Yesterday, not only did I finish my first semester as a sophomore at college, but watched the first season of Yuri on Ice come to a close in such a grand finale. I had just arrived back home and watched Episode 12 to my leisure, and I must say I am satisfied with the ending.
If you’re familiar with it (who isn’t?), Yuri on Ice tells the story of a Japanese figure skater named Yuri Katsuki who has lost his chance at becoming a professional and is saddened by his defeat at the finals. However, after a video of him performing is leaked online, Russian professional/his idol, Victor Nikiforov, decides to become Yuri’s coach in hopes of winning the Grand Prix. What follows is awkwardness, life lessons, and a blooming relationship between Yuri and the man he’s put on a pedestal his entire life.
Honestly, it sounds like an average sports anime at first glance, but there’s absolutely more to it than that. Yuri on Ice is arguably the most talked about anime of late 2016, not just because of its gorgeous animation, it’s beautiful musical score, the pacing and how funny it can be, but because of how it handles the portrayal of a gay couple. And not just a gay couple who are side characters, but as the main characters.
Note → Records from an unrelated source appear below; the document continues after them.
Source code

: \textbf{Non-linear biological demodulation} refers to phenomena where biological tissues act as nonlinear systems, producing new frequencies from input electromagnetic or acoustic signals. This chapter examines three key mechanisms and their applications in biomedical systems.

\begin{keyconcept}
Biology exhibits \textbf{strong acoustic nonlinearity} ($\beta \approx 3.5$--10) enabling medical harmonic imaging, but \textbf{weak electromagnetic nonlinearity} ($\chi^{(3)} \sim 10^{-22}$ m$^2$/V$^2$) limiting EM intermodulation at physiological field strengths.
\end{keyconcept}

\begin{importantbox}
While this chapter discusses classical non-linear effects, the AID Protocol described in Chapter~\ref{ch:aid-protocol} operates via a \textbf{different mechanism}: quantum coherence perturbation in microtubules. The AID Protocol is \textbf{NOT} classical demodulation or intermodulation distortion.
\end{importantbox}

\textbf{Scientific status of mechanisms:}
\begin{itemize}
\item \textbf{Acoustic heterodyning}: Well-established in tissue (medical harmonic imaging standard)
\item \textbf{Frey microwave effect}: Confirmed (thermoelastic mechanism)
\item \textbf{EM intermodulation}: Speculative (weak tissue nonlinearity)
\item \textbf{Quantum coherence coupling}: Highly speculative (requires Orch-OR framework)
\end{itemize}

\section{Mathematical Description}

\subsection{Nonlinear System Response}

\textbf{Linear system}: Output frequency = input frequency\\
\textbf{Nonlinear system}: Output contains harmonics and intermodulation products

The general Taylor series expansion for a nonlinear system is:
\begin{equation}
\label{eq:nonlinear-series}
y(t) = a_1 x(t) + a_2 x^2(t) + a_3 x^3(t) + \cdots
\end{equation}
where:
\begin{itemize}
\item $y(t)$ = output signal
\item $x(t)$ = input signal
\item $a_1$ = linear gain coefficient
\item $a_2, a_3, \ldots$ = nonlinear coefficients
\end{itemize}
Rarely has there been anime (aside from yaoi) where we have homosexual protagonists, especially in a sports anime. And to watch as Yuri and Victor grow as people as as a couple together is just amazing to witness. The way they work off of each other is both interesting and hilarious to watch, mostly because of how much Victor sees the vulnerability in Yuri and his lack of experience in coaching. From his moments of seriousness and bluntness to moments of air-headed innocence and carefree attitude, we see how much he begins to care for him more than as a coach when he isn’t teasing and trolling the poor boy. And to see how much Yuri begins to feel confident in himself while seeing his idol in a new light is both heartwarming and adorable. Honestly, these two are probably one of my most favorite couples in anime and in fiction.
What else can I say about Yuri on Ice that nobody else has so far on other blogs? Well, not much other than the wonderful music (I could watch the opening over and over again), animation and how funny the show can be. Seriously, the comedy in this show is on-par with The Wallflower, with the interactions between the three protagonists making you crack a smile at least.
If I did have any problems, it’d be that I honestly couldn’t follow how the rules of figure skating works. Okay, we know that falling on the ice is a deduction for points, but I couldn’t follow what types of jumps and flips they were referencing. To be fair, most sports anime don’t exactly preach how the rules work compared to other TV anime, but all I could do to know how well they did is from the scores and inner monologues.
Plus, it may be a bit of a pet peeve, but I wanted to see more of Victor and Yuri together. I mean, the creators have confirmed over and over that Yuri and Victor are together (just wait until Episode 10 to see it over-confirmed), but we don’t see them do things couple-related aside from over-excessive flirting and a offscreen kiss. I don’t know if we didn’t see more of it because of artistic license or the fact that Japanese TV isn’t fond with an onscreen gay couple (strange, seeing as how Naruto can get away with it between two twelve-year-olds if it’s an accident and meant as a joke), but I wanted to see more of their relationship blossom.
Oh well, we have season 2 to see that. If you watched the credits of Episode 12 like I have, I agree with you and say I cannot wait to see more of Yuri Katsuki and Victor Nikiforov together, and cannot wait for Yuri on Ice Season 2!